» **Task to complete**
Could you give the records below again exactly as they stand?

Data provided Start Marker

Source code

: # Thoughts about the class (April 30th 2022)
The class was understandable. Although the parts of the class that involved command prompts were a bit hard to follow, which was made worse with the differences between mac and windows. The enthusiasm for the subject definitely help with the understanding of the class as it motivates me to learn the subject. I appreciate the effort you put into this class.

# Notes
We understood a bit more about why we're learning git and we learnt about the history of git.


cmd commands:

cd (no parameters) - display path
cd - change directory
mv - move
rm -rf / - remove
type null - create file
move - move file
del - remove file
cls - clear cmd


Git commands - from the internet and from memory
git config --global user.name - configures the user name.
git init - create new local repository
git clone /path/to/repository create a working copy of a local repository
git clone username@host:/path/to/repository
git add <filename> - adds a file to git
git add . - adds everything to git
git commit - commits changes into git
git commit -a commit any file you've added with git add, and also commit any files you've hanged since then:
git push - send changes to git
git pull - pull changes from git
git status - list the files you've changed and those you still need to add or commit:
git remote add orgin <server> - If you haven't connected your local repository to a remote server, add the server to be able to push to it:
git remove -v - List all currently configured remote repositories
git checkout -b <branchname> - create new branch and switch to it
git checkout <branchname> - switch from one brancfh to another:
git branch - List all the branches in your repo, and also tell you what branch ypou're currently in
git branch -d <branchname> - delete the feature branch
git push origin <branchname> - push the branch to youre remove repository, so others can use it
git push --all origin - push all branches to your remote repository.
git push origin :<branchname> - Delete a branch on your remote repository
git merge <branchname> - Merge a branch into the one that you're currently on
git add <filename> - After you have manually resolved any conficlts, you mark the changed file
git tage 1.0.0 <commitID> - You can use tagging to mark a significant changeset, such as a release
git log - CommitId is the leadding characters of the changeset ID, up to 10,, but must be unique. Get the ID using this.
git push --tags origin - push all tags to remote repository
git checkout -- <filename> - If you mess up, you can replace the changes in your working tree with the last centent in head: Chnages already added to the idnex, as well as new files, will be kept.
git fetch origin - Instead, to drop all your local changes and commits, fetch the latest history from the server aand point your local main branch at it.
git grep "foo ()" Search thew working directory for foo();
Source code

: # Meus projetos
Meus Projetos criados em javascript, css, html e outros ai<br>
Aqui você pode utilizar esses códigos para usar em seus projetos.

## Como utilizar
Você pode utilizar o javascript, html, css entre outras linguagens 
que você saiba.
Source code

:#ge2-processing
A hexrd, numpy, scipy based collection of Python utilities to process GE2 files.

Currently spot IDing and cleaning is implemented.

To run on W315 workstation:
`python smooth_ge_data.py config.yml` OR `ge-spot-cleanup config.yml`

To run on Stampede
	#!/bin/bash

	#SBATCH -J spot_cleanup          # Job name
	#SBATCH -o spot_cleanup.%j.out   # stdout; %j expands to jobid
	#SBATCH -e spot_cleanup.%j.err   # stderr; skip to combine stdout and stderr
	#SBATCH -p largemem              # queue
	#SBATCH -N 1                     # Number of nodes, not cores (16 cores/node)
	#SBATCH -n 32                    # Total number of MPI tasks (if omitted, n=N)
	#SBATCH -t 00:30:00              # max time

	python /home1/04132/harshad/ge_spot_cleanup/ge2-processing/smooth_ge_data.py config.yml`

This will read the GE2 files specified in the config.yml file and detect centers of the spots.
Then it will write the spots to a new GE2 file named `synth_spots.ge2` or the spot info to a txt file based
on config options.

Data provided End Marker

» **Solution**
Source code

: # Thoughts about the class (April 30th 2022)
The class was understandable. Although the parts of the class that involved command prompts were a bit hard to follow, which was made worse with the differences between mac and windows. The enthusiasm for the subject definitely help with the understanding of the class as it motivates me to learn the subject. I appreciate the effort you put into this class.

# Notes
We understood a bit more about why we're learning git and we learnt about the history of git.


cmd commands:

cd (no parameters) - display path
cd - change directory
mv - move
rm -rf / - remove
type null - create file
move - move file
del - remove file
cls - clear cmd


Git commands - from the internet and from memory
git config --global user.name - configures the user name.
git init - create new local repository
git clone /path/to/repository create a working copy of a local repository
git clone username@host:/path/to/repository
git add <filename> - adds a file to git
git add . - adds everything to git
git commit - commits changes into git
git commit -a commit any file you've added with git add, and also commit any files you've hanged since then:
git push - send changes to git
git pull - pull changes from git
git status - list the files you've changed and those you still need to add or commit:
git remote add orgin <server> - If you haven't connected your local repository to a remote server, add the server to be able to push to it:
git remove -v - List all currently configured remote repositories
git checkout -b <branchname> - create new branch and switch to it
git checkout <branchname> - switch from one brancfh to another:
git branch - List all the branches in your repo, and also tell you what branch ypou're currently in
git branch -d <branchname> - delete the feature branch
git push origin <branchname> - push the branch to youre remove repository, so others can use it
git push --all origin - push all branches to your remote repository.
git push origin :<branchname> - Delete a branch on your remote repository
git merge <branchname> - Merge a branch into the one that you're currently on
git add <filename> - After you have manually resolved any conficlts, you mark the changed file
git tage 1.0.0 <commitID> - You can use tagging to mark a significant changeset, such as a release
git log - CommitId is the leadding characters of the changeset ID, up to 10,, but must be unique. Get the ID using this.
git push --tags origin - push all tags to remote repository
git checkout -- <filename> - If you mess up, you can replace the changes in your working tree with the last centent in head: Chnages already added to the idnex, as well as new files, will be kept.
git fetch origin - Instead, to drop all your local changes and commits, fetch the latest history from the server aand point your local main branch at it.
git grep "foo ()" Search thew working directory for foo();
Source code

: # Meus projetos
Meus Projetos criados em javascript, css, html e outros ai<br>
Aqui você pode utilizar esses códigos para usar em seus projetos.

## Como utilizar
Você pode utilizar o javascript, html, css entre outras linguagens 
que você saiba.
Source code

:#ge2-processing
A hexrd, numpy, scipy based collection of Python utilities to process GE2 files.

Currently spot IDing and cleaning is implemented.

To run on W315 workstation:
`python smooth_ge_data.py config.yml` OR `ge-spot-cleanup config.yml`

To run on Stampede
	#!/bin/bash

	#SBATCH -J spot_cleanup          # Job name
	#SBATCH -o spot_cleanup.%j.out   # stdout; %j expands to jobid
	#SBATCH -e spot_cleanup.%j.err   # stderr; skip to combine stdout and stderr
	#SBATCH -p largemem              # queue
	#SBATCH -N 1                     # Number of nodes, not cores (16 cores/node)
	#SBATCH -n 32                    # Total number of MPI tasks (if omitted, n=N)
	#SBATCH -t 00:30:00              # max time

	python /home1/04132/harshad/ge_spot_cleanup/ge2-processing/smooth_ge_data.py config.yml`

This will read the GE2 files specified in the config.yml file and detect centers of the spots.
Then it will write the spots to a new GE2 file named `synth_spots.ge2` or the spot info to a txt file based
on config options.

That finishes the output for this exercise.